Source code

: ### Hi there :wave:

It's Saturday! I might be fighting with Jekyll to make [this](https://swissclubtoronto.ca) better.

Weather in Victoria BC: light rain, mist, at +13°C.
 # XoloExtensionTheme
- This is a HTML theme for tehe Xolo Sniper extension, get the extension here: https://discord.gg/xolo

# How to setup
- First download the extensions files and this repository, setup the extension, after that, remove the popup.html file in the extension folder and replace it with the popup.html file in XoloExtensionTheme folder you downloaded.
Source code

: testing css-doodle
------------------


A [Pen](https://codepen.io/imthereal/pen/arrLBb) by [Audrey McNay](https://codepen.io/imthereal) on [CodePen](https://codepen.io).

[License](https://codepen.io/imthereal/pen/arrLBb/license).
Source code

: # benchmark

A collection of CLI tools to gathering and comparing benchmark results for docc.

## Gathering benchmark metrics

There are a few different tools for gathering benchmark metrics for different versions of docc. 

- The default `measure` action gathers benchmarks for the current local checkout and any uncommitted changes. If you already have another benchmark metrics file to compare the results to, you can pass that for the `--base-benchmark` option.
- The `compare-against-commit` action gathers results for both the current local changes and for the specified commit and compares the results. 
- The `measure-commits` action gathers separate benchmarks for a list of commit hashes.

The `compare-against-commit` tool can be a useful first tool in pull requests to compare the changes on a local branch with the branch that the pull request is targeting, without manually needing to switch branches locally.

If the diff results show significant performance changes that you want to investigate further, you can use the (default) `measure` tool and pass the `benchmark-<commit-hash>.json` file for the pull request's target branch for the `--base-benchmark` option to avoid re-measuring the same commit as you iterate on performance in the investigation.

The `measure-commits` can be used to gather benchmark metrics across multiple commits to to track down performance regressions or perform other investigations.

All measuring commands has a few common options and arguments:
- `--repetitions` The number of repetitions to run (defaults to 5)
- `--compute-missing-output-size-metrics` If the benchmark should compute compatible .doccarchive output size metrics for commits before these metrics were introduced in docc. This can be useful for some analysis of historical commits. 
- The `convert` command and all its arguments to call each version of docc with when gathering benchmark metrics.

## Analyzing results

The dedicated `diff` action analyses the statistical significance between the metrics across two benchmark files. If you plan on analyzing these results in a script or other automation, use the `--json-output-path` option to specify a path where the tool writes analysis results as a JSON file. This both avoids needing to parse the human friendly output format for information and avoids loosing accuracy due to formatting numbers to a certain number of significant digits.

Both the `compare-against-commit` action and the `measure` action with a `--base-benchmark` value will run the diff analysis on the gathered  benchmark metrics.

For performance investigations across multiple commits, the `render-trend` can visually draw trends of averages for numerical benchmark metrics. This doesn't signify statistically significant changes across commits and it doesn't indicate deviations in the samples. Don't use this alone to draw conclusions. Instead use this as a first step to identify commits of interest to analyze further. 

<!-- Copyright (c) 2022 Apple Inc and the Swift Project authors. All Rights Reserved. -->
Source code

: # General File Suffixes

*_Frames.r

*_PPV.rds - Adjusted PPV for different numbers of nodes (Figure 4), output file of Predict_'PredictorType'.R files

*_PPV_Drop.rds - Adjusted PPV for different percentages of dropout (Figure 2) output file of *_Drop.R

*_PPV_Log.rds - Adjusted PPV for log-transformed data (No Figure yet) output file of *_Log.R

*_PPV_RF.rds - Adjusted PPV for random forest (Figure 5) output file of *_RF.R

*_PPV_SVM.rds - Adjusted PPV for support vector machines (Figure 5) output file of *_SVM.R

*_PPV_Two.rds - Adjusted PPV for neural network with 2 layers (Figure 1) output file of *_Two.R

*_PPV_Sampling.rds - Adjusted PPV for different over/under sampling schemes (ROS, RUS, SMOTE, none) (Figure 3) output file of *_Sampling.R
::::
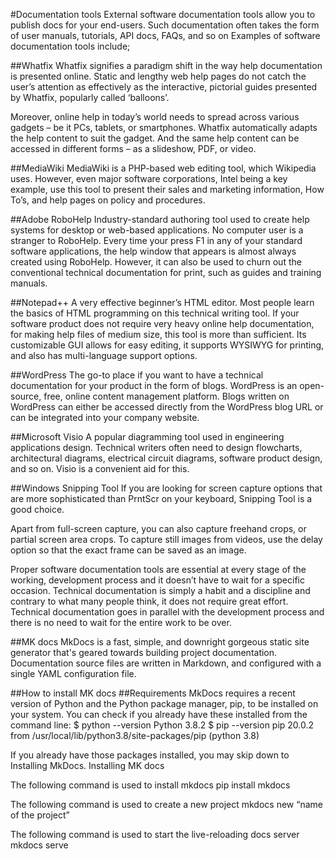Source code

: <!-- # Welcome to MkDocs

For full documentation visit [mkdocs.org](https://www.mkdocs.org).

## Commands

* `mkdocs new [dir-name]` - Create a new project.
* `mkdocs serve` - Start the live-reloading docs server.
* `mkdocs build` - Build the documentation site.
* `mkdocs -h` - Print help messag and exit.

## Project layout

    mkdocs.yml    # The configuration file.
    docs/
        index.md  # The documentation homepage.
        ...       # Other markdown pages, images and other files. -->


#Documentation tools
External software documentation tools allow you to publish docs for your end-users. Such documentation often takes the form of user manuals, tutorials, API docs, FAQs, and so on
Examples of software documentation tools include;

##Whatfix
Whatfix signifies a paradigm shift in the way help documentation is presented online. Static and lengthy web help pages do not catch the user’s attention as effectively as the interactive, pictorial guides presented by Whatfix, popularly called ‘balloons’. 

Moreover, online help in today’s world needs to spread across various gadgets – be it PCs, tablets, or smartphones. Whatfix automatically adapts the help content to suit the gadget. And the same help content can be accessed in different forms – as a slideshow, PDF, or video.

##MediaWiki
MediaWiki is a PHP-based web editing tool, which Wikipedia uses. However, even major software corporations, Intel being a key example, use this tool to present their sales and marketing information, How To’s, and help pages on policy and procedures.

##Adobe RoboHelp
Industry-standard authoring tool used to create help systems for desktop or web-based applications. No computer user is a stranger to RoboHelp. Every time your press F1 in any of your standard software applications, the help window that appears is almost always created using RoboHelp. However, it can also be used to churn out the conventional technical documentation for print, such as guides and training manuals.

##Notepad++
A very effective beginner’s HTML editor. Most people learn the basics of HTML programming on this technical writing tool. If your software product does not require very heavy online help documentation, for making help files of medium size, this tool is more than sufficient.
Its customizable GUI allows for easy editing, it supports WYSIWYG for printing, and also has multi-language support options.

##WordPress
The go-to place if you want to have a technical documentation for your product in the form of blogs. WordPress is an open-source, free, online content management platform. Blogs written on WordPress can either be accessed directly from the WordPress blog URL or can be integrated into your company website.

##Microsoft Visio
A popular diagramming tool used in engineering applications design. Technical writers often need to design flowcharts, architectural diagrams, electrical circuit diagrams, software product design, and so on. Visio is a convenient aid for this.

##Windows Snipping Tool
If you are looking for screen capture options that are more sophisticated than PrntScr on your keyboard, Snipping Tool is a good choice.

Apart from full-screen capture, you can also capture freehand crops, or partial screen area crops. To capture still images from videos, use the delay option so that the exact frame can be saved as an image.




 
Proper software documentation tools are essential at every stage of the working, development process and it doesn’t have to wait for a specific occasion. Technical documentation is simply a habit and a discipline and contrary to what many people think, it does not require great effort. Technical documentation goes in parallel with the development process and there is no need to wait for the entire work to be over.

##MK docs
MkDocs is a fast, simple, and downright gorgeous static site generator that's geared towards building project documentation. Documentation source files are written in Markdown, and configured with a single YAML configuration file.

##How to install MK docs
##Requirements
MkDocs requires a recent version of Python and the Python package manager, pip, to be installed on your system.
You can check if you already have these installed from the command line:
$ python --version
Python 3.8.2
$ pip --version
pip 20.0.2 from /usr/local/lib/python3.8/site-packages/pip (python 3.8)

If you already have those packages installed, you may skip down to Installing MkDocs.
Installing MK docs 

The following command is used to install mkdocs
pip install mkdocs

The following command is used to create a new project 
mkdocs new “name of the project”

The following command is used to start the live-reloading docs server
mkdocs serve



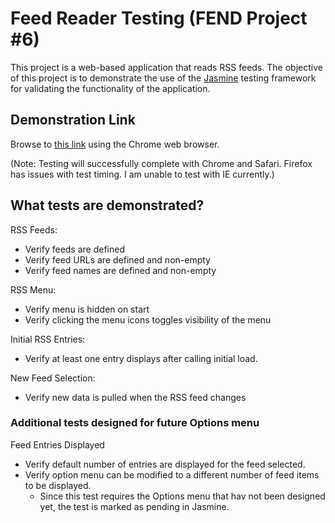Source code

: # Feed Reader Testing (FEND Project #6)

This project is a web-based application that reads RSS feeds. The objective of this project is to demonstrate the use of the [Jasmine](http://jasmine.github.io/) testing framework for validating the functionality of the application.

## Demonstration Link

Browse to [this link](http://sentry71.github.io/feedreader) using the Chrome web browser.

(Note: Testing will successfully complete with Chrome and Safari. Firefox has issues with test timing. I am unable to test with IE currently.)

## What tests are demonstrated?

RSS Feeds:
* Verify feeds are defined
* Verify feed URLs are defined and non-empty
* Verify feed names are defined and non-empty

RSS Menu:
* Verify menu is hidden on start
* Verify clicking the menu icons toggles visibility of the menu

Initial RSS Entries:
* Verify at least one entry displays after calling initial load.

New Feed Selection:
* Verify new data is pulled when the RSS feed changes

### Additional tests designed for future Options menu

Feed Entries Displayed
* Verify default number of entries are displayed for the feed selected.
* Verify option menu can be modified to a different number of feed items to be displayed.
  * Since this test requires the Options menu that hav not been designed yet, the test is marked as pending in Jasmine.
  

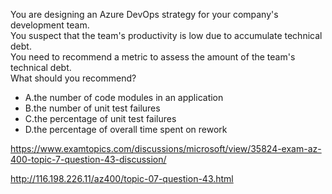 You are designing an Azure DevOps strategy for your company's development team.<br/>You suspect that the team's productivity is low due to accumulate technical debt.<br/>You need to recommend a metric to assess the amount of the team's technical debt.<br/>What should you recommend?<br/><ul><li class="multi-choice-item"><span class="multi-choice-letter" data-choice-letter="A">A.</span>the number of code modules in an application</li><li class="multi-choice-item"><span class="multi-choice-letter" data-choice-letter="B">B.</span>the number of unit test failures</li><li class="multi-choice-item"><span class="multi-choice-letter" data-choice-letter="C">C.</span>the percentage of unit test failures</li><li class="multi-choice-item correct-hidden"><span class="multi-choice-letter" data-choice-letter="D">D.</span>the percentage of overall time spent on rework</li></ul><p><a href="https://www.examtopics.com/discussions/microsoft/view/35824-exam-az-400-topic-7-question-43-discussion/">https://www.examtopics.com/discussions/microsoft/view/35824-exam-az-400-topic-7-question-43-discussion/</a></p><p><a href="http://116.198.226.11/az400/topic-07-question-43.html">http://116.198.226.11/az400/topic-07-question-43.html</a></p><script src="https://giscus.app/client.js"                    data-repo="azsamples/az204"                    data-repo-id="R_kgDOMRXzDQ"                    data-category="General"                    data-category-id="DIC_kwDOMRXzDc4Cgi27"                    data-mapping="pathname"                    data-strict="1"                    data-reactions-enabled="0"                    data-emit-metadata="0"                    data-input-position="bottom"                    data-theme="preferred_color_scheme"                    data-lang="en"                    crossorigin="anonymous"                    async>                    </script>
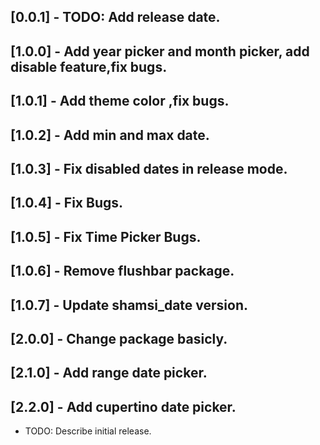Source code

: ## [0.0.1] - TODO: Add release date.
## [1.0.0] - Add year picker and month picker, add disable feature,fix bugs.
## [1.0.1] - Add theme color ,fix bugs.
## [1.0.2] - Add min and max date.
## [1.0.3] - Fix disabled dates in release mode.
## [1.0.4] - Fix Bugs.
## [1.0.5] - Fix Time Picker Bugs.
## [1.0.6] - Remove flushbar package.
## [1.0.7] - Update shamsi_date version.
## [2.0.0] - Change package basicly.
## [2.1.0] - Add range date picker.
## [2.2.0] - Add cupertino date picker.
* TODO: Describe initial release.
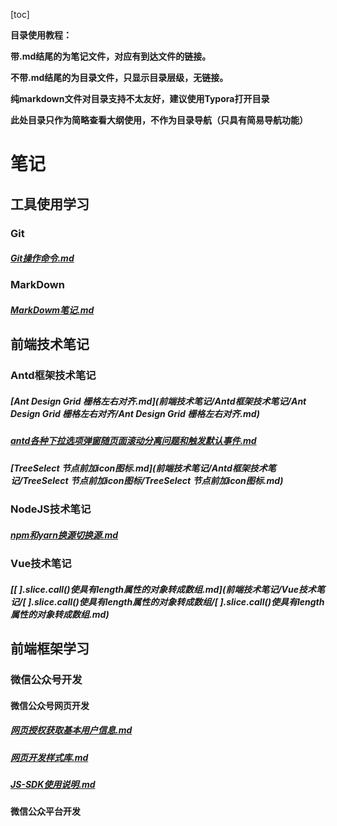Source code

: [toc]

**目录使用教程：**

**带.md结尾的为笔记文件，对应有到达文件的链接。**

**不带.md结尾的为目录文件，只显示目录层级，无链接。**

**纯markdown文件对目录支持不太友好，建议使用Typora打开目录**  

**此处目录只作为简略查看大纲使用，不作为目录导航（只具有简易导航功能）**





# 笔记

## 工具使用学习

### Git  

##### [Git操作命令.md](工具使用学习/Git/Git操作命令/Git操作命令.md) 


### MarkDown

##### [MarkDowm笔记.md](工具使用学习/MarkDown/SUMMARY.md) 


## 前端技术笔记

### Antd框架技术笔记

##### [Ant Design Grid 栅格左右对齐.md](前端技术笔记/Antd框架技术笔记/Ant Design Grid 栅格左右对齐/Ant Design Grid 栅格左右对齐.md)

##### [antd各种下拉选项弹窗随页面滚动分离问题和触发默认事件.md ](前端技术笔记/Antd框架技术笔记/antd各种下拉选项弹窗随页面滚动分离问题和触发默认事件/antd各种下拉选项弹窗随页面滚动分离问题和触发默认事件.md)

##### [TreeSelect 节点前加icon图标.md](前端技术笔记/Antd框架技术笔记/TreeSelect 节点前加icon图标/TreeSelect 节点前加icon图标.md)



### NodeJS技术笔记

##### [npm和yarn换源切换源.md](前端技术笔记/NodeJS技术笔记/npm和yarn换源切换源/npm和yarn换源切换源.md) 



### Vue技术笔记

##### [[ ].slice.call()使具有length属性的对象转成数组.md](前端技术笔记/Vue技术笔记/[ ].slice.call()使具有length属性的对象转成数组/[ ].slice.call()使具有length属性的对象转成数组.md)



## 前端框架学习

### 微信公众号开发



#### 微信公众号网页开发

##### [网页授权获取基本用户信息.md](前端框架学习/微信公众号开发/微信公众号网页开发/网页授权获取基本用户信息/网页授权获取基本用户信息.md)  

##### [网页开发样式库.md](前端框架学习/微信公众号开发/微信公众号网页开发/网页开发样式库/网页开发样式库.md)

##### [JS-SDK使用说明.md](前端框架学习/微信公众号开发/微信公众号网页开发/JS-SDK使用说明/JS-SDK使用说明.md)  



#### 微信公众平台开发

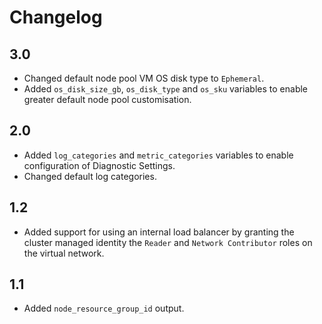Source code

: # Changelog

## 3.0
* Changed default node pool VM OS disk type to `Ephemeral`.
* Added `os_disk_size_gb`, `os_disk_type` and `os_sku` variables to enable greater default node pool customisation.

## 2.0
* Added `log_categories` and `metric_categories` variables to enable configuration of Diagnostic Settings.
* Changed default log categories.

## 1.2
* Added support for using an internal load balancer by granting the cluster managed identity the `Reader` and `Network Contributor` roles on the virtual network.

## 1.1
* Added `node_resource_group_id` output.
::::
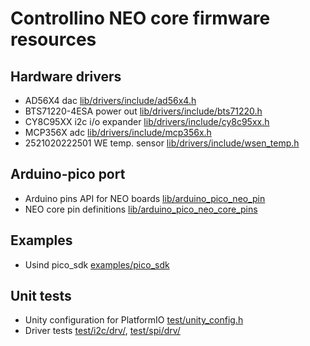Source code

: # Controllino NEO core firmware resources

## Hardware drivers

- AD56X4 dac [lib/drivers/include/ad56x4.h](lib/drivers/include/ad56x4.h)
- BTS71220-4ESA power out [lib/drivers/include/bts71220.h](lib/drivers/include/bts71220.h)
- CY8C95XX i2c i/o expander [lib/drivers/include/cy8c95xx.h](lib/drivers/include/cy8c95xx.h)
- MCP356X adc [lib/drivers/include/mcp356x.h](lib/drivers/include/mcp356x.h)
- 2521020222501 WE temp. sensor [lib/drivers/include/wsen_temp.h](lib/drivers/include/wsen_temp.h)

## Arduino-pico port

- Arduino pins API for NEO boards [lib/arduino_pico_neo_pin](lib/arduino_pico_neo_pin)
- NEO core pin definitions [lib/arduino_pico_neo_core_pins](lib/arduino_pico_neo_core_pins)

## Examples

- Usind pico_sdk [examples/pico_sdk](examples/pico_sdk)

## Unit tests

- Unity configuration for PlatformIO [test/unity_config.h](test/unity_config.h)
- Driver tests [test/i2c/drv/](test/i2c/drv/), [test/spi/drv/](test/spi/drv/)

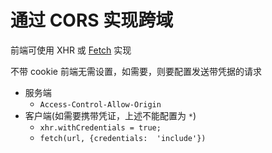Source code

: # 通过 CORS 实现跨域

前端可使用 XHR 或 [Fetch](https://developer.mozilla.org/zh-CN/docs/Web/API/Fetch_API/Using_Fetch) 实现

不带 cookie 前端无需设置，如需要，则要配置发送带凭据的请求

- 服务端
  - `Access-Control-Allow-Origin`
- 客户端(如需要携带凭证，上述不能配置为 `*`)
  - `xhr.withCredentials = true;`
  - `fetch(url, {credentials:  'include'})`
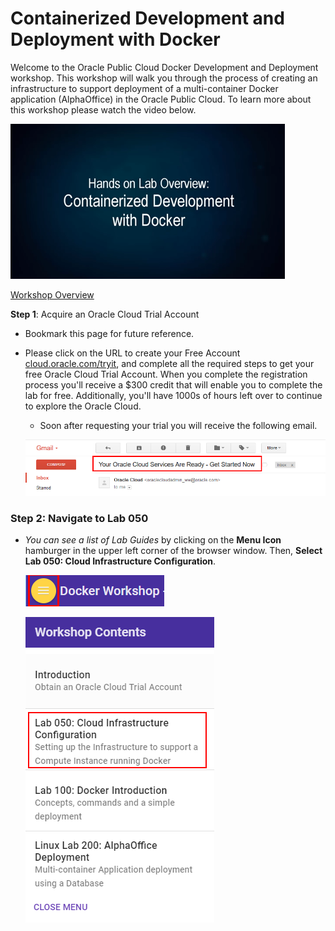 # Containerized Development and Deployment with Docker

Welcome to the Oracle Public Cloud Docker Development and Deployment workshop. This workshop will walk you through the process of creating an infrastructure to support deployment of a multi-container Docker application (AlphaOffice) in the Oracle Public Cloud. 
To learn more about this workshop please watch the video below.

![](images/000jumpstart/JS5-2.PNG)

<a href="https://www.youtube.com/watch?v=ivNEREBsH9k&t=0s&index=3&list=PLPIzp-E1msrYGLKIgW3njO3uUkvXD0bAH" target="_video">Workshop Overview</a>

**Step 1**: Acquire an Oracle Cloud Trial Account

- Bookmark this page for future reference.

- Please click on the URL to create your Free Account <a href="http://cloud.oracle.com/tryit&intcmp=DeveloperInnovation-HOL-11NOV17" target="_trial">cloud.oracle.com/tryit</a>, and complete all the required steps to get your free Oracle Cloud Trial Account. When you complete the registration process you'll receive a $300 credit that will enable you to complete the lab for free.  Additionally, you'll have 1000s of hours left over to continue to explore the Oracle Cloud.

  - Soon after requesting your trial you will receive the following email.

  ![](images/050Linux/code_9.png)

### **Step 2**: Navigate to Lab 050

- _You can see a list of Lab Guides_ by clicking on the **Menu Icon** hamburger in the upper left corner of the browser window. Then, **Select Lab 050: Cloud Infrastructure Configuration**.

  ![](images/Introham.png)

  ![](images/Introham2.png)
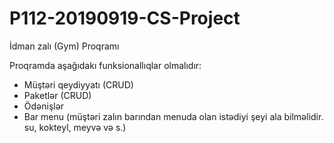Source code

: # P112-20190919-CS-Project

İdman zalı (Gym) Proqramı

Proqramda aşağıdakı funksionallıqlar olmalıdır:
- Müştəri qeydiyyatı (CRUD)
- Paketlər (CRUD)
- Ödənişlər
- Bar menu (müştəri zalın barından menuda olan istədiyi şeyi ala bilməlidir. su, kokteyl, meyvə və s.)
::::
§ **DIRECTIONS**
What lines of the data contain the string "Welcome"? List them.

§ **RESPONSE BOX**
: <!-- # Welcome to MkDocs
Welcome to the Oracle Public Cloud Docker Development and Deployment workshop. This workshop will walk you through the process of creating an infrastructure to support deployment of a multi-container Docker application (AlphaOffice) in the Oracle Public Cloud. 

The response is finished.